Старовер-иконописец Абрам Балашов после этого покушения на репинский шедевр был признан психически больным и заключён в «жёлтый дом». Истинно верующие люди, однако, едва ли могли усмотреть признаки сумасшествия в его поступке.

Задавленная, выключенная из множества сфер жизни, собственными усилиями всплывающая на поверхность вопреки государственной воле, веками мучимая черносошная, стародедовская, народная Русь криком кричала это «Довольно крови!» на протяжении нескольких столетий. Её не слышали. Не желали слышать. И не было никакого дела тому же Балашову до того, что Иван Грозный не убивал на самом деле своего сына Ивана, что царь, изображённый Репиным, — Рюрикович, а не Романов… Царский дом последних двух с половиной столетий представлял собой нечто совершенно отъединённое от народного тела, от народной души. И в этом дворе убивали своих же. По лужам крови шли к престолу. И своей — и подданных… «Немцы», «антихристы», духовные оккупанты в своей же собственной стране… Крика не слышат — значит, увидят блеск ножей.
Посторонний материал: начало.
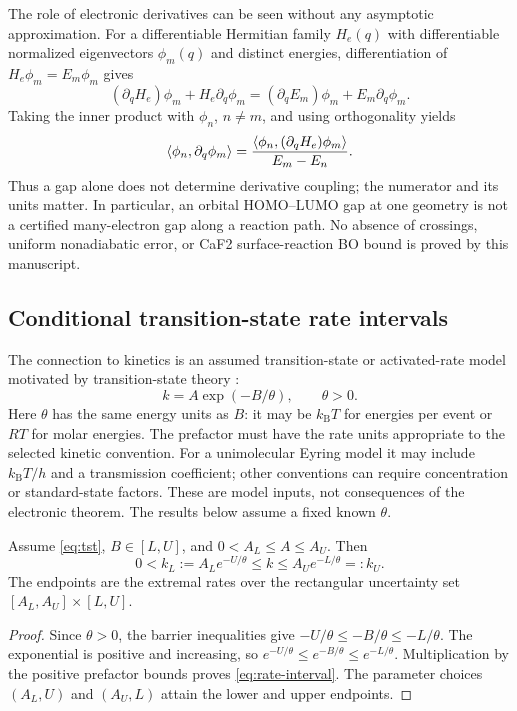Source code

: The role of electronic derivatives can be seen without any asymptotic
approximation. For a differentiable Hermitian family $H_e(q)$ with
differentiable normalized eigenvectors $\phi_m(q)$ and distinct energies,
differentiation of $H_e\phi_m=E_m\phi_m$ gives
\[
 (\partial_q H_e)\phi_m+H_e\partial_q\phi_m
 =(\partial_qE_m)\phi_m+E_m\partial_q\phi_m.
\]
Taking the inner product with $\phi_n$, $n\ne m$, and using
orthogonality yields
\begin{equation}
 \ip{\phi_n}{\partial_q\phi_m}
 =\frac{\ip{\phi_n}{(\partial_qH_e)\phi_m}}{E_m-E_n}.
 \label{eq:derivative-coupling}
\end{equation}
Thus a gap alone does not determine derivative coupling; the numerator and
its units matter. In particular, an orbital HOMO--LUMO gap at one geometry
is not a certified many-electron gap along a reaction path. No absence of
crossings, uniform nonadiabatic error, or CaF2 surface-reaction BO bound is
proved by this manuscript.

\subsection{Conditional transition-state rate intervals}
The connection to kinetics is an assumed transition-state or activated-rate
model motivated by transition-state theory \citep{Eyring1935}:
\begin{equation}
 k=A\exp(-B/\theta),\qquad \theta>0.
 \label{eq:tst}
\end{equation}
Here $\theta$ has the same energy units as $B$: it may be $k_{\mathrm B}T$
for energies per event or $RT$ for molar energies. The prefactor must have
the rate units appropriate to the selected kinetic convention. For a
unimolecular Eyring model it may include $k_{\mathrm B}T/h$ and a
transmission coefficient; other conventions can require concentration or
standard-state factors. These are model inputs, not consequences of the
electronic theorem. The results below assume a fixed known $\theta$.

\begin{theorem}
\label{thm:rate}
Assume \eqref{eq:tst}, $B\in[L,U]$, and
$0<A_L\le A\le A_U$. Then
\begin{equation}
 0<k_L:=A_L e^{-U/\theta}\le k\le A_U e^{-L/\theta}=:k_U.
 \label{eq:rate-interval}
\end{equation}
The endpoints are the extremal rates over the rectangular uncertainty set
$[A_L,A_U]\times[L,U]$.
\end{theorem}
\begin{proof}
Since $\theta>0$, the barrier inequalities give
$-U/\theta\le-B/\theta\le-L/\theta$.
The exponential is positive and increasing, so
$e^{-U/\theta}\le e^{-B/\theta}\le e^{-L/\theta}$.
Multiplication by the positive prefactor bounds proves
\eqref{eq:rate-interval}. The parameter choices $(A_L,U)$ and $(A_U,L)$
attain the lower and upper endpoints.
\end{proof}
В этом же праздничном году староверы столкнулись с категорическим запретом установить крест на месте сожжения Аввакума в Пустозёрске. О том, что творилось одновременно с этим запретом, с горькой иронией поведал Фёдор Евфимьевич Мельников в журнале «Церковь»: «Аввакум, говорится в предписании мезенскому исправнику, казнён „как государственный преступник“, по этой причине не разрешается поставить крест над местом казни. В то же время правительство разрешает в самом сердце России, в Москве и в северной столице устраивать всевозможные чествования в память гр. Толстого… На виду у всех Толстого чуть не обоготворяют. Его портреты, бюсты, статуэтки встречаются на каждом шагу… Не погибла же Россия от столь широкого и почти всесветного чествования знаменитого писателя, полжизни своей посвятившего проповеди анархических начал, отрицающих всякую государственность… И русское правительство, и наши обе законодательные палаты почтительно встали пред памятью Толстого. Беды от этого никакой не случилось. Великий анархист даже не повернулся в гробу. Спрашивается, почему же нельзя было поставить крест над могилой протопопа Аввакума, наипреданнейшего сына России и глубоковерующего христианина? Что бы от этого креста сделалось кому?..
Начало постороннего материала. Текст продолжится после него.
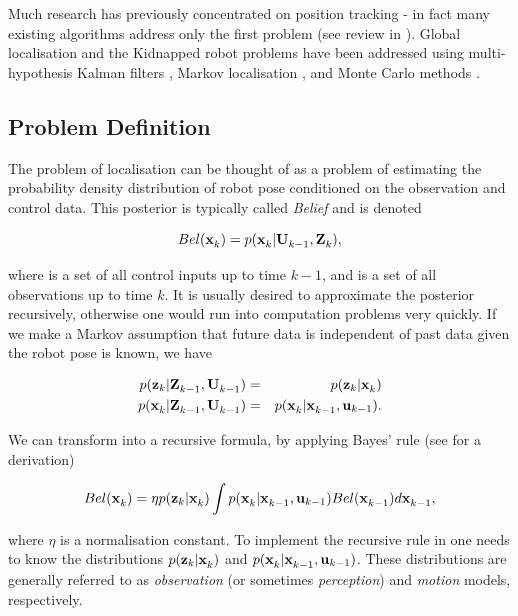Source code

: Much research has previously concentrated on position tracking - in
fact many existing algorithms address only the first problem (see
review in \cite{Borenstein96}). Global localisation and the Kidnapped
robot problems have been addressed using multi-hypothesis Kalman
filters \cite{JensfeltKristensen01,Cox94}, Markov localisation
\cite{Fox99}, and Monte Carlo methods \cite{Thrun00j}.


\subsection{Problem Definition}

The problem of localisation can be thought of as a problem of
estimating the probability density distribution of robot pose
conditioned on the observation and control data.  This posterior is
typically called {\it Belief} and is denoted

\begin{equation}
  Bel(\x{k}{}{}) = p(\x{k}{}{} | \Uall{k-1}{}, \Zall{k}{}),
\label{eqn:localise_belief}
\end{equation}

where  is a set of all control inputs up to time $k-1$, and
 is a set of all observations up to time $k$. It is usually
desired to approximate the posterior recursively, otherwise one would
run into computation problems very quickly.  If we make a Markov
assumption that future data is independent of past data given the
robot pose is known, we have

\begin{eqnarray}
 p(\z{k} | \Zall{k-1}{}, \Uall{k-1}{})    &=& p(\z{k} | \x{k}{}{}) \\
 p(\x{k}{}{} | \Zall{k-1}{}, \Uall{k-1}{})&=& p(\x{k}{}{} | \x{k-1}{}{}, \U{k-1}{}).
\end{eqnarray}

We can transform  into a recursive
formula, by applying Bayes' rule (see \cite{Thrun00j} for a derivation)

\begin{equation}
Bel(\x{k}{}{}) = \eta p(\z{k} | \x{k}{}{}) \int 
                     p(\x{k}{}{} | \x{k-1}{}{}, \U{k-1}{}) 
                     Bel(\x{k-1}{}{}) d \x{k-1}{}{},
\label{eqn:localise_recursion}
\end{equation}

where $\eta$ is a normalisation constant. To implement the recursive
rule in  one needs to know the
distributions $p(\z{k} | \x{k}{}{})$ and $p(\x{k}{}{} | \x{k-1}{}{},
\U{k-1}{})$. These distributions are generally referred to as {\it
observation} (or sometimes {\it perception}) and {\it motion} models,
respectively.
А как смотрит министерство на крест, водружённый над могилой бывшего патриарха Никона? Вот действительно хулитель царя Алексея Михайловича… Он осуждён был собором, между прочим, и за то, что хулил и злословил царя. Никон так и умер, не примирившись с царём Алексеем Михайловичем. Нелишне, в самом деле, поставить вопрос: на каком основании правительство терпит крест на могиле Никона, этого нераскаянного государственного преступника и злого ругателя царя и царской власти?»
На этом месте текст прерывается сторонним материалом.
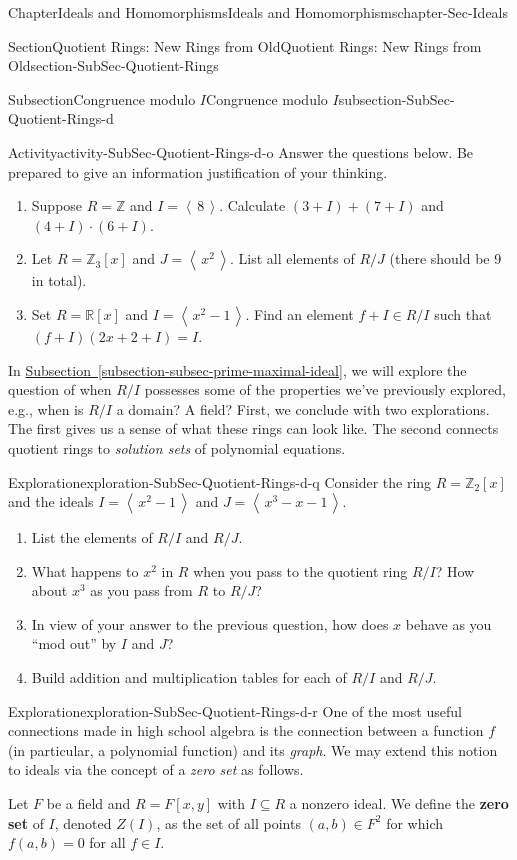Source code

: \documentclass[oneside,10pt,]{book}
\newcommand{\xreffont}{\relax}
\newcommand{\terminology}[1]{\textbf{#1}}
\numberwithin{equation}{section}
\newcommand{\ideal}[1]{\left\langle\, #1 \,\right\rangle}
\def\Z{{\mathbb Z}}
\def\R{{\mathbb R}}
\begin{document}
\begin{chapterptx}{Chapter}{Ideals and Homomorphisms}{}{Ideals and Homomorphisms}{}{}{chapter-Sec-Ideals}
\begin{sectionptx}{Section}{Quotient Rings: New Rings from Old}{}{Quotient Rings: New Rings from Old}{}{}{section-SubSec-Quotient-Rings}
\begin{subsectionptx}{Subsection}{Congruence modulo \(I\)}{}{Congruence modulo \(I\)}{}{}{subsection-SubSec-Quotient-Rings-d}
\begin{activity}{Activity}{}{activity-SubSec-Quotient-Rings-d-o}
Answer the questions below. Be prepared to give an information justification of your thinking.%
%
\begin{enumerate}
\item{}Suppose \(R= \Z\) and \(I = \ideal{8}\). Calculate \((3+I) + (7+I)\) and \((4+I)\cdot (6+I)\).%
\item{}Let \(R = \Z_3[x]\) and \(J = \ideal{x^2}\). List all elements of \(R/J\) (there should be 9 in total).%
\item{}Set \(R = \R[x]\) and \(I = \ideal{x^2-1}\). Find an element \(f + I \in R/I\) such that \((f+I)(2x+2 + I) = I\).%
\end{enumerate}
\end{activity}%
In \hyperref[subsection-subsec-prime-maximal-ideal]{Subsection~{\xreffont\ref{subsection-subsec-prime-maximal-ideal}}}, we will explore the question of when \(R/I\) possesses some of the properties we've previously explored, e.g., when is \(R/I\) a domain? A field? First, we conclude with two explorations. The first gives us a sense of what these rings can look like. The second connects quotient rings to \emph{solution sets} of polynomial equations.%
\begin{exploration}{Exploration}{}{exploration-SubSec-Quotient-Rings-d-q}%
Consider the ring \(R=\Z_2[x]\) and the ideals \(I = \ideal{x^2-1}\) and \(J = \ideal{x^3 -x -1}\).%
%
\begin{enumerate}
\item{}List the elements of \(R/I\) and \(R/J\).%
\item{}What happens to \(x^2\) in \(R\) when you pass to the quotient ring \(R/I\)? How about \(x^3\) as you pass from \(R\) to \(R/J\)?%
\item{}In view of your answer to the previous question, how does \(x\) behave as you ``mod out'' by \(I\) and \(J\)?%
\item{}Build addition and multiplication tables for each of \(R/I\) and \(R/J\).%
\end{enumerate}
\end{exploration}%
\begin{exploration}{Exploration}{}{exploration-SubSec-Quotient-Rings-d-r}%
%
%
One of the most useful connections made in high school algebra is the connection between a function \(f\) (in particular, a polynomial function) and its \emph{graph}. We may extend this notion to ideals via the concept of a \emph{zero set} as follows.%
\par
Let \(F\) be a field and \(R = F[x,y]\) with \(I\subseteq R\) a nonzero ideal. We define the \terminology{zero set} of \(I\), denoted \(Z(I)\), as the set of all points \((a,b)\in F^2\) for which \(f(a,b)=0\) for all \(f\in I\).%

\end{exploration}
\end{subsectionptx}
\end{sectionptx}
\end{chapterptx}
\end{document}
Что Толстой! Что Никон! Мельников приводил ещё куда более разительные факты.

Перейти на страницу:

Похожие книги

Адмирал Советского Союза
Адмирал Советского Союза

Николай Герасимович Кузнецов – адмирал Флота Советского Союза, один из тех, кому мы обязаны победой в Великой Отечественной войне. В 1939 г., по личному указанию Сталина, 34-летний Кузнецов был назначен народным комиссаром ВМФ СССР. Во время войны он входил в Ставку Верховного Главнокомандования, оперативно и энергично руководил флотом. За свои выдающиеся заслуги Н.Г. Кузнецов получил высшее воинское звание на флоте и стал Героем Советского Союза.В своей книге Н.Г. Кузнецов рассказывает о своем боевом пути начиная от Гражданской войны в Испании до окончательного разгрома гитлеровской Германии и поражения милитаристской Японии. Оборона Ханко, Либавы, Таллина, Одессы, Севастополя, Москвы, Ленинграда, Сталинграда, крупнейшие операции флотов на Севере, Балтике и Черном море – все это есть в книге легендарного советского адмирала. Кроме того, он вспоминает о своих встречах с высшими государственными, партийными и военными руководителями СССР, рассказывает о методах и стиле работы И.В. Сталина, Г.К. Жукова и многих других известных деятелей своего времени.Воспоминания впервые выходят в полном виде, ранее они никогда не издавались под одной обложкой.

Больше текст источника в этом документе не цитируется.